Leggere la città, dipingerla,
smontarla in parti (per poterne ri-attuare la composizione di parti
stesse) e poi suggestioni e tendenziose letture, divengono azionialla
base di una metodologica imprescindibile per intraprendere il progetto
e insegnarlo, in un intreccio fatto di sperimentazione frammista alla
costante messa in verifica dell’idealità necessaria ai
concetti stessi di architettura e costruzione. Questi scritti sono per
Torricelli veri e propri appunti di progetto ed è facile capire
come siano base analitica (e istruttoria, come si usava riportare un
tempo, ma non è un caso etimologico la volontà di
istruire laddove non si conosce!) composta dai tratti di disegno sulla
e nella capitale siciliana intesa quale sistema complesso che pone
l’architettura dentro al paesaggio geografico e urbano.

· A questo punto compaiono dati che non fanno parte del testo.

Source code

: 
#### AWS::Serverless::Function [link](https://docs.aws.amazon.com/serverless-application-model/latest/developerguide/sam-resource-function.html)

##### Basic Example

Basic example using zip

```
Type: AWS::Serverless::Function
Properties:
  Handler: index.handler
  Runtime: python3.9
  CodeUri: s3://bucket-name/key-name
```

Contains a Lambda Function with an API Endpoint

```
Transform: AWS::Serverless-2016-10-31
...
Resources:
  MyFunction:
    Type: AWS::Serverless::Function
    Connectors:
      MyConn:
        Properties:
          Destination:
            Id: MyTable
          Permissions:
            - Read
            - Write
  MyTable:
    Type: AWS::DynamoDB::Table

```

Angelo Torricelli ha per anni dipinto e questo non è un caso.
Nelle tele si vuole fissare, intrappolare - forse - qualcosa che
oscilla tra il reale interpretato e l’intimo proiettato. Gli anni
di Palermo hanno per lui rappresentato, in questo senso, il tempo
munifico del confronto tra il luogo dello studio e della didattica e
quello della produzione architettonica a Milano e insieme un momento di
ricerca, - di quella ricerca carente ai giorni nostri che Marcella
Aprile non manca di descrivere alla stregua di una «condizione di
grande libertà scientifica e di spensieratezza
accademica» sospesa, non a caso, tra idealità e
trasmissibilità dei saperi in una scuola plurale e ospitale, che
ha visto, a partire dagli anni Sessanta, l’avvicendarsi di figure
quali, ad esempio, Carlo Aymonino, Vittorio Gregotti, Alberto
Samonà, Franco Berlanda, Salvatore Bisogni o, in una seconda
fase, Francesco Cellini, Giancarlo Carnevale, Giovanni Di Domenico,
Richard V. Moore e Manfredi Nicoletti.
Questa condizione la si intende bene nella Palermo letteraria rispetto
cui Torricelli è come se sperimentasse le categorie letturali di
Savinio rispetto a Milano, esattamente ascoltandone il cuore.
Occorre qui riprendere le parole del curatore Giuseppe Di Benedetto
che, allora suo assistente, bene intercetta un nodo centrale:
«ha provveduto alla costituzione di un vero e proprio circolo
ermeneutico con un continuo interscambio tra le cose conosciute e
conoscibili e quelle da conoscere per svelarne i tanti enigmi ancora
presenti».
Torricelli ci insegna come il rapporto continuo - una etimologica
ginnastica - tra città e pezzi di città e dettagli, dati
solo apparentemente marginali, intesi gli uni e gli altri come indizi
rivelatori e architettura alla stessa stregua, siano una fonte non solo
di immagini di lettura, ma di pragmatiche basi di progetto. Leggere
è urgente perché serve per progettare, sembrano ammonire
le sue parole, che paiono costituire una base al suo recentissimo
volume Quadri per Milano. Prove di Architettura (LetteraVentidue, 2017).
Questa relazione col progetto è rilevata da Andrea Sciascia nel
suo saggio conclusivo. Sciascia mette in evidenza la misura in cui i
partiti architettonici esplorati ed esperiti da Torricelli a Palermo,
possano avere avuto un’influenza sulla poetica delle sue
architetture realizzate negli anni più recenti a
Monteleone di Puglia ricordandoci che l’obiettivo ultimo di ogni
studio di un architetto impegnato nella didattica e nella ricerca
è sempre il progetto, coerentemente con quanto afferma
Torricelli, proprio perché «Ciò che fa da ponte fra
l’architettura e il mondo reale è proprio
l’organizzazione coerente di un mondo possibile; con essa nasce
il carattere necessario e non più fittizio delle
rappresentazioni immaginarie e dei progetti».